Recently published in AJKD is a timely perspective by Fishbane et al of the emerging role of biosimilar erythropoiesis-stimulating agents (ESAs) in US nephrology practice. The context is the upcoming expiration of the patent on epoetin alfa (Epogen™/Procrit™) in the US (European patent expired in 2004). A biosimilar is a non-branded copy of a biologic drug that is highly similar to the reference product. There may, however, be minor differences in clinically inactive components, but no clinically relevant differences in terms of purity, safety, and efficacy to the reference product. Biosimilar ESAs are expected to be approved by the FDA and arrive on the US market in 2015. Biosimilars play an important role in keeping healthcare costs manageable, but open some theoretical concerns regarding their use. Some issues highlighted by the authors include:
- Batch-to-batch variability (although this may also be evident with the reference biologic product).

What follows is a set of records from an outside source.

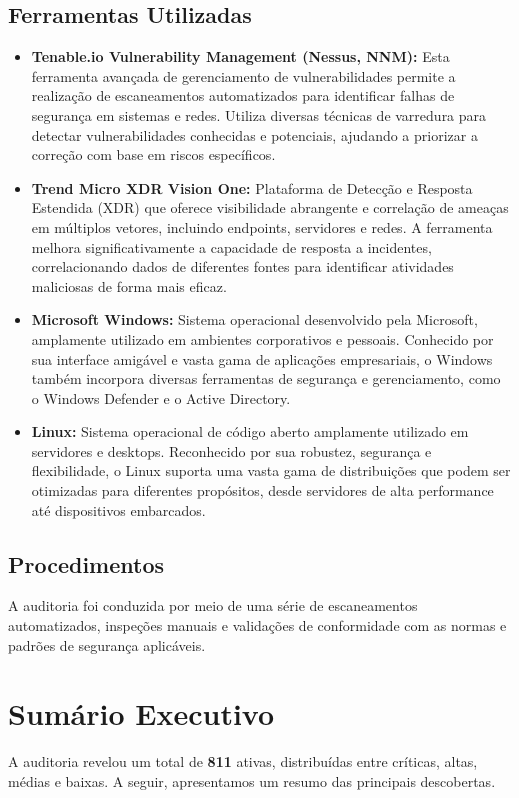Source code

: \documentclass[a4paper,12pt]{article}
\begin{document}
\subsection{Ferramentas Utilizadas}
\begin{itemize}
    \item \textbf{Tenable.io Vulnerability Management (Nessus, NNM):} Esta ferramenta avançada de gerenciamento de vulnerabilidades permite a realização de escaneamentos automatizados para identificar falhas de segurança em sistemas e redes. Utiliza diversas técnicas de varredura para detectar vulnerabilidades conhecidas e potenciais, ajudando a priorizar a correção com base em riscos específicos.
    \item \textbf{Trend Micro XDR Vision One:} Plataforma de Detecção e Resposta Estendida (XDR) que oferece visibilidade abrangente e correlação de ameaças em múltiplos vetores, incluindo endpoints, servidores e redes. A ferramenta melhora significativamente a capacidade de resposta a incidentes, correlacionando dados de diferentes fontes para identificar atividades maliciosas de forma mais eficaz.
    \item \textbf{Microsoft Windows:} Sistema operacional desenvolvido pela Microsoft, amplamente utilizado em ambientes corporativos e pessoais. Conhecido por sua interface amigável e vasta gama de aplicações empresariais, o Windows também incorpora diversas ferramentas de segurança e gerenciamento, como o Windows Defender e o Active Directory.
    \item \textbf{Linux:} Sistema operacional de código aberto amplamente utilizado em servidores e desktops. Reconhecido por sua robustez, segurança e flexibilidade, o Linux suporta uma vasta gama de distribuições que podem ser otimizadas para diferentes propósitos, desde servidores de alta performance até dispositivos embarcados.
\end{itemize}

\subsection{Procedimentos}
A auditoria foi conduzida por meio de uma série de escaneamentos automatizados, inspeções manuais e validações de conformidade com as normas e padrões de segurança aplicáveis.

\section{Sumário Executivo}
A auditoria revelou um total de \textbf{811} ativas, distribuídas entre críticas, altas, médias e baixas. A seguir, apresentamos um resumo das principais descobertas.
\end{document}
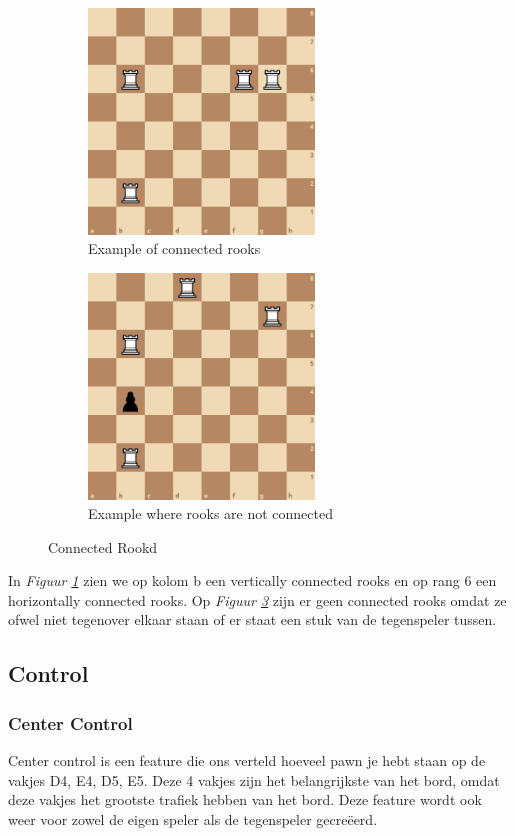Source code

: \documentclass[a4paper,openany]{uantwerpenassignment}
\newcommand{\figref}[1]{\textit{Figuur \ref{#1}}}
\begin{document}
\begin{figure}[h]
    \centering
    \begin{subfigure}{.4\textwidth}
        \includegraphics[width=170pt]{images/ConnectedRooks.png}
        \caption{Example of connected rooks}
        \label{fig:ConnectedRooks}
    \end{subfigure}
    \begin{subfigure}{.4\textwidth}
        \includegraphics[width=170pt]{images/NotConnectedRooks.png}
        \caption{Example where rooks are not connected}
        \label{fig:NotConnectedRooks}
    \end{subfigure}
    \caption{Connected Rookd}
\end{figure}

In \figref{fig:ConnectedRooks} zien we op kolom b een vertically connected rooks en op rang 6 een horizontally connected rooks. Op \figref{fig:NotConnectedRooks} zijn er geen connected rooks omdat ze ofwel niet tegenover elkaar staan of er staat een stuk van de tegenspeler tussen.

\subsection{Control}
\subsubsection{Center Control}
Center control is een feature die ons verteld hoeveel pawn je hebt staan op de vakjes D4, E4, D5, E5. Deze 4 vakjes zijn het belangrijkste van het bord, omdat deze vakjes het grootste trafiek hebben van het bord.
Deze feature wordt ook weer voor zowel de eigen speler als de tegenspeler gecreëerd.
\end{document}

- Lack of as rigorously proven efficacy and safety profile compared to the originator product.
- With particular regards to ESAs, the possible development of neutralizing antibodies with subsequent red cell aplasia. This has not been an issue in Europe thus far (including in post-authorization safety analysis).
- Biosimilars produced in countries with different regulatory processes. For example, many biosimilars are produced in Korea, India, and China (including varying glycosylation patterns and high molecular weight species, which may be more immunogenic).
The authors describe the abbreviated, yet stringent, FDA regulatory processes for approval of biosimilar agents. They also discuss various biosimilar ESAs being readied for the US market. Despite concerns, the authors state that the “overwhelming body of evidence from clinical studies and 7 years of use in clinical practice in Europe has demonstrated that the efficacy and safety profile of biosimilar epoetins developed under an appropriately stringent regulatory framework is highly similar to that of originator ESA.”
The introduction of biosimilar ESAs to the US comes a decade after the European patents ran out. In that time, we have witnessed the withdrawal of peginesatide and the CHOIR, CREATE, and TREAT trials dampen our enthusiasm for aggressive ESA use. The authors speculate whether this may affect uptake of biosimilar ESAs in the US compared to Europe. Another issue that may affect biosimilar ESA uptake is the continued development of novel anti-anemia agents for CKD (e.g. HIF stabilizers). These will hopefully provide more variety and competition in the market. Overall, the potential economic benefits of biosimilar ESAs appear clear, especially to US dialysis providers in the era of bundling. We wait to see how this develops in 2015.